The Washington Post‘s On Religion column takes a look at one of the details found in a new study [45-page PDF] released by the Public Religion Research and Brookings Institutes. The study is a wide ranging affair, from which I’ll extract future posts. This aspect looks at ow Americans apply a double standard when it comes to their understanding of religious violence. It contrasts their attitudes toward religion violence committed by Muslims and that committed by Christians.
The study finds that Americans are willing to assume that violence done by Muslims is done by ‘real Muslims’ whereas that done by Christians is only rarely seen as being committed by ‘real Christians’. While prejudice is certainly a large part of the mental calculations – group members dislike pointing fingers at other members of the same group – I think ignorance plays a large part as well. Having little actual knowledge about Islam, they find it easy to slip into stereotypical views generated by media. Which media one watches is a self-selecting choice. That is, people tend to choose media the reaffirms their prejudices, good or bad, in a sort of echo chamber. There’s little to challenge to prejudices, at least in their chosen media. You’d have to search long and hard to find positive images involving Muslims. And those that you find are not being conveyed by major media.
The data is depressing, but there it is…
The American double standard on religious violence
Robert P. Jones
When the news of a bombing in downtown Oslo, Norway, was closely followed by the shocking mass shooting at a teen youth camp on the island of Utøya, major news outlets were quick to pin the blame for the attacks on Muslim extremists. The New York Times briefly reported that a terrorist organization called “Helpers of Global Jihad” had claimed responsibility, while the British newspaper The Sun declared that the events were “Norway’s 9/11.” Hours later, it was clear that these early reports that the violence was related to religious extremism were correct, but the religion with which they associated the violence was wrong. The perpetrator turned out to be a blond-haired, blue-eyed Norwegian, Anders Behring Breivik, who publicly identified himself as Christian on his Facebook page and also posted online a 1500-page ideological manifesto in which he declared himself to be a “cultural Christian” crusader standing up for Europe’s “Christian culture” against the forces of “Islamization.”

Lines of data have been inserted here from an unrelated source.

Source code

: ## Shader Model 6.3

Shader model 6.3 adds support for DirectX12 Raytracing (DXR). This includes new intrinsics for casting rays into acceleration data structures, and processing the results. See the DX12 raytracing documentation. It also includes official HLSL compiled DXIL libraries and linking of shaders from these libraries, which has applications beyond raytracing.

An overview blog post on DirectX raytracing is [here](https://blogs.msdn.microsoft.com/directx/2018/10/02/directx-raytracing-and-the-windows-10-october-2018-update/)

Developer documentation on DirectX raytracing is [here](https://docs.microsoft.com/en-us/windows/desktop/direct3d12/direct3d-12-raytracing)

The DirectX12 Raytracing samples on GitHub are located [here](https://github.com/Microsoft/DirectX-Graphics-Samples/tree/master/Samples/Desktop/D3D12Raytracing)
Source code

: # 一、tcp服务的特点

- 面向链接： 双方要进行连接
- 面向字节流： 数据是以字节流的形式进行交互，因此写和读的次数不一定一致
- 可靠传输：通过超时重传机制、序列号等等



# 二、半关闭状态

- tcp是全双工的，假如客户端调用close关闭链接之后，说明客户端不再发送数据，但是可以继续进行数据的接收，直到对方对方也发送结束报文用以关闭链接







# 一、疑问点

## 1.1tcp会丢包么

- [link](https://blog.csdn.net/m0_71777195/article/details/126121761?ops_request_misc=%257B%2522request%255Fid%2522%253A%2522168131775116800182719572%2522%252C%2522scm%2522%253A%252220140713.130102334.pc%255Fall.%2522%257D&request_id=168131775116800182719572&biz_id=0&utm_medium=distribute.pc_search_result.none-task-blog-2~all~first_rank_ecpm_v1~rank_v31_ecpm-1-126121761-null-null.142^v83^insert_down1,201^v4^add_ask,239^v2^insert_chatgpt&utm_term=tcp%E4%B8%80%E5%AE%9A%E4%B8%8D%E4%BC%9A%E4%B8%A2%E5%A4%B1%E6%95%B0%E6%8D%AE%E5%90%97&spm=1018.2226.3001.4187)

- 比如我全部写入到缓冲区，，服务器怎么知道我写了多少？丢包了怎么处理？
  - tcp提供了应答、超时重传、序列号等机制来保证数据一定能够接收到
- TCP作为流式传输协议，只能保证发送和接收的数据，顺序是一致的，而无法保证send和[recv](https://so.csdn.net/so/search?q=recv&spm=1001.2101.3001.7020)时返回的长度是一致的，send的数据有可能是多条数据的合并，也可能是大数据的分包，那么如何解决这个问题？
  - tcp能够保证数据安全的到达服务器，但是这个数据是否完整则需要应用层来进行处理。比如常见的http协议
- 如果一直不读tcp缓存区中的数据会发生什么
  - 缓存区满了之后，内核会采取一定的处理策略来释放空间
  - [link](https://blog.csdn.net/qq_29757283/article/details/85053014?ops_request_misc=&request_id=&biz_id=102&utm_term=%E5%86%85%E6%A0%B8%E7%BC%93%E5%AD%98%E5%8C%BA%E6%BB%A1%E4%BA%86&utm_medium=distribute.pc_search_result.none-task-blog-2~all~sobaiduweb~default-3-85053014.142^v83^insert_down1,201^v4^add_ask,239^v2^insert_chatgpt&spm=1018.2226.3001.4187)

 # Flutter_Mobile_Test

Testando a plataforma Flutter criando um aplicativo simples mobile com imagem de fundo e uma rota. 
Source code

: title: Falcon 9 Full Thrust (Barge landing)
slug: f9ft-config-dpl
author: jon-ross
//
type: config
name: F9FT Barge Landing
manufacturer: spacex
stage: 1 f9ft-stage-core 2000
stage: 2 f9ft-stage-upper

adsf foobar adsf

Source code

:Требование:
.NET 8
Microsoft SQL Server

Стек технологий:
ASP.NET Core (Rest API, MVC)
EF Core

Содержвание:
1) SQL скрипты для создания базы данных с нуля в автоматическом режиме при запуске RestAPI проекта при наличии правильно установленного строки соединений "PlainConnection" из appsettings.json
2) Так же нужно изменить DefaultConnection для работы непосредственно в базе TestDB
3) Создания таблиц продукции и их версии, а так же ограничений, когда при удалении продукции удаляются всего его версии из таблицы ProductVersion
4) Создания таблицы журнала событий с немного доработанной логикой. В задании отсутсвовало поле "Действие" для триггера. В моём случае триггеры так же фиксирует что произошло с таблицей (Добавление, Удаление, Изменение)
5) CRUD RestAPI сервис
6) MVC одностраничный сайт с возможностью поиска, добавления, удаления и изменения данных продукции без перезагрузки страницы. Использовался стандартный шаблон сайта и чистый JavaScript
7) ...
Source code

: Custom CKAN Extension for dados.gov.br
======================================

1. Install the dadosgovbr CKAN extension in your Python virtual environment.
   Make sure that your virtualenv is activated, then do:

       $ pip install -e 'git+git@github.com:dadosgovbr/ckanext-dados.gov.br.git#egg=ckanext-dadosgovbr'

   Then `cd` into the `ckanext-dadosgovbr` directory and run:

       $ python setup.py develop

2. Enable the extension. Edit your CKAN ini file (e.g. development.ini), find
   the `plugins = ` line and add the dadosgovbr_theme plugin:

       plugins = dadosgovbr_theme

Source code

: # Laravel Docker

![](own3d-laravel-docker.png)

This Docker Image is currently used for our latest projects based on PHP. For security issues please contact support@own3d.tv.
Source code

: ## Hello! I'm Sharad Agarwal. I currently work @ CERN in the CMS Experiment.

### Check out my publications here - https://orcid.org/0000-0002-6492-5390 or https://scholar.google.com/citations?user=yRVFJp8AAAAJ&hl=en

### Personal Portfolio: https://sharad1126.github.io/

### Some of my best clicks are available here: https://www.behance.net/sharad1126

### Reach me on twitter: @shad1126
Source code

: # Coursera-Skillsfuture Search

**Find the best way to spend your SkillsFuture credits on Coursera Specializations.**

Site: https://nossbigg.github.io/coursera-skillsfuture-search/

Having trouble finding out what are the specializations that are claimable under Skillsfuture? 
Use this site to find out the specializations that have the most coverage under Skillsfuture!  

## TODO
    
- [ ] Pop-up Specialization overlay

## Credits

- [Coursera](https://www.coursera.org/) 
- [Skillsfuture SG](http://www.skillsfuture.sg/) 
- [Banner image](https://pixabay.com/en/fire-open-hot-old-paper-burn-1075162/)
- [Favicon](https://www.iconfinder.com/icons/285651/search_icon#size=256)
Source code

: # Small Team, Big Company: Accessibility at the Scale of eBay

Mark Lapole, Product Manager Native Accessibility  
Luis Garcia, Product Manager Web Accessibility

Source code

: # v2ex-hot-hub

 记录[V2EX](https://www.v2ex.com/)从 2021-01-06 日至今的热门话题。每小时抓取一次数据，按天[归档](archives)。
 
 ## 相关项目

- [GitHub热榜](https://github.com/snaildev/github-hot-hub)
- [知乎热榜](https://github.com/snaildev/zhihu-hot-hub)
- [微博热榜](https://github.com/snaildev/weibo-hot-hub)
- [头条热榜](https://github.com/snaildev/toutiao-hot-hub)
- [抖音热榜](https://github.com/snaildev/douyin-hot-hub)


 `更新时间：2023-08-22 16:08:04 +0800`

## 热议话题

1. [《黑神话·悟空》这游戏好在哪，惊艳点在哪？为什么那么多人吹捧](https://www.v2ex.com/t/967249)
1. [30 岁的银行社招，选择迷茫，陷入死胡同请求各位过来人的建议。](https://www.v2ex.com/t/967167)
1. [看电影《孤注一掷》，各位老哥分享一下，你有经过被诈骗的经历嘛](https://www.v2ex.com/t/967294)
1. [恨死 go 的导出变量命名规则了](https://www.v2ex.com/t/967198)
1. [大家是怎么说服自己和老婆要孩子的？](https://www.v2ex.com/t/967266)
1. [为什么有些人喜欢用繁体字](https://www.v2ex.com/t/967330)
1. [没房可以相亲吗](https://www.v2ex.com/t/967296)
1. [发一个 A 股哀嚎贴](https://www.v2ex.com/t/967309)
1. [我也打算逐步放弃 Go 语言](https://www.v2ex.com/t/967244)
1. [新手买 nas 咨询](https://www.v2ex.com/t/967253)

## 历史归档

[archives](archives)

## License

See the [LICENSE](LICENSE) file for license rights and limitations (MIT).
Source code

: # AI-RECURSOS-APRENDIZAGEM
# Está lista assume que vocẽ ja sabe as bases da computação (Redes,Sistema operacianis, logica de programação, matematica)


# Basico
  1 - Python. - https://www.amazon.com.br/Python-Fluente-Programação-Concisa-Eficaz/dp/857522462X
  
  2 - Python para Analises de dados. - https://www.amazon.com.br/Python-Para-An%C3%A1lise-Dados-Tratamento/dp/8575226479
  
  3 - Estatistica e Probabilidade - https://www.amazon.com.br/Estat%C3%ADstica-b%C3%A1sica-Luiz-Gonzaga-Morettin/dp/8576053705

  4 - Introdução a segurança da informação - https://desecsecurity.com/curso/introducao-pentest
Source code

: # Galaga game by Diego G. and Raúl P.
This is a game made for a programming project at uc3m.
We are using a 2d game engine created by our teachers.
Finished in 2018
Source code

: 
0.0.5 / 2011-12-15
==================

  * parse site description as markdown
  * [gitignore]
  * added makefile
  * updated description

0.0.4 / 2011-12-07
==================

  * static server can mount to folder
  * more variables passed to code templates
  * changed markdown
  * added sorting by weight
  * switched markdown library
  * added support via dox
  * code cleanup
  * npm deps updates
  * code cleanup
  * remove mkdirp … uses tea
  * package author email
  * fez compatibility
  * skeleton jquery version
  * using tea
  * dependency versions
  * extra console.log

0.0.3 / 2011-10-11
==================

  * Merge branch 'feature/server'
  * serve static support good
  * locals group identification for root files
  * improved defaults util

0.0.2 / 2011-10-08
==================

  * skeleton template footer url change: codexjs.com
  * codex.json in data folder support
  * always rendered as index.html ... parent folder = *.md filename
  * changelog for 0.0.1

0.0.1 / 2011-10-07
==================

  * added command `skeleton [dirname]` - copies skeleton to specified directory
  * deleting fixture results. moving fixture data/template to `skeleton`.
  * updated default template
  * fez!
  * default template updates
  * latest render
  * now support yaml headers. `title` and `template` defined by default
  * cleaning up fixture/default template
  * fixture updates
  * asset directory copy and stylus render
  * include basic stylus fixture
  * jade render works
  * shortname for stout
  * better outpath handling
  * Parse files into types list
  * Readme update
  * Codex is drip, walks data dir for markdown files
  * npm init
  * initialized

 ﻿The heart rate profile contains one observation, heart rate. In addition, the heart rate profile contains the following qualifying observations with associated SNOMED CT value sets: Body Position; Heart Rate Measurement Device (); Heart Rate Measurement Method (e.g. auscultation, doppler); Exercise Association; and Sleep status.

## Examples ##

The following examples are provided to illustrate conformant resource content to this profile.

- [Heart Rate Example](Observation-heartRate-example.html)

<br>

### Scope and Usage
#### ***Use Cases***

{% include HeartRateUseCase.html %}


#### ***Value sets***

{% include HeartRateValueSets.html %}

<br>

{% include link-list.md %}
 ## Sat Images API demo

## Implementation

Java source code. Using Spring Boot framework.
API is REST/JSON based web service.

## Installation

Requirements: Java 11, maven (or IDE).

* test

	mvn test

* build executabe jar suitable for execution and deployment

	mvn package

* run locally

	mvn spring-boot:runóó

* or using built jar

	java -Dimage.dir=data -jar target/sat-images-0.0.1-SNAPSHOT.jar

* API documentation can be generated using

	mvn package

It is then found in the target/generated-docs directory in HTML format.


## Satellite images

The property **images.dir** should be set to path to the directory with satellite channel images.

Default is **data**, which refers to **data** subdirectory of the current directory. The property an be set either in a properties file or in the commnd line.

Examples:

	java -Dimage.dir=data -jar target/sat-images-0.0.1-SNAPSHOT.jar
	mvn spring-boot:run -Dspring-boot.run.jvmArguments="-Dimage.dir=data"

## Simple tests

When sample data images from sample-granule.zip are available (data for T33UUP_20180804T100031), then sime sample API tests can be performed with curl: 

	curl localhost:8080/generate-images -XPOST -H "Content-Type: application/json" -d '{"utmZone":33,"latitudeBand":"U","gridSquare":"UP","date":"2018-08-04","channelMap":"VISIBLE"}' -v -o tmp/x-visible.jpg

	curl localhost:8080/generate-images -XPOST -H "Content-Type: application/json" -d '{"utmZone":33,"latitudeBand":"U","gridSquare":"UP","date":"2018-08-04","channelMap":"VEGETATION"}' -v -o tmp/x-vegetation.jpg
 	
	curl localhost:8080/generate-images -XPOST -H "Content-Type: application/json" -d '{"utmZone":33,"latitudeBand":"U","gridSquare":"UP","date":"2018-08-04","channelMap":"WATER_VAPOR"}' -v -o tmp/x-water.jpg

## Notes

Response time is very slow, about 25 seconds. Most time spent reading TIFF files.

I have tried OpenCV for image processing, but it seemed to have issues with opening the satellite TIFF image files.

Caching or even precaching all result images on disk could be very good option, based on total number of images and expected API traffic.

This revelation re-opened a fundamental question: are those who carry out acts of violence in the name of a religion true followers of that religion, or not? A new survey from Public Religion Research Institute, and a new joint report by PRRI and the Brookings Institution, reveals that Americans literally apply a double standard when answering this question, depending on whether the perpetrator is Christian or Muslim. More than 8-in-10 (83 percent) Americans say that those who commit violence in the name of Christianity are not truly Christian. On the other hand, less than half (48 percent) of Americans extend this same principle to Muslims and say that those who commit violence in the name of Islam are not truly Muslim.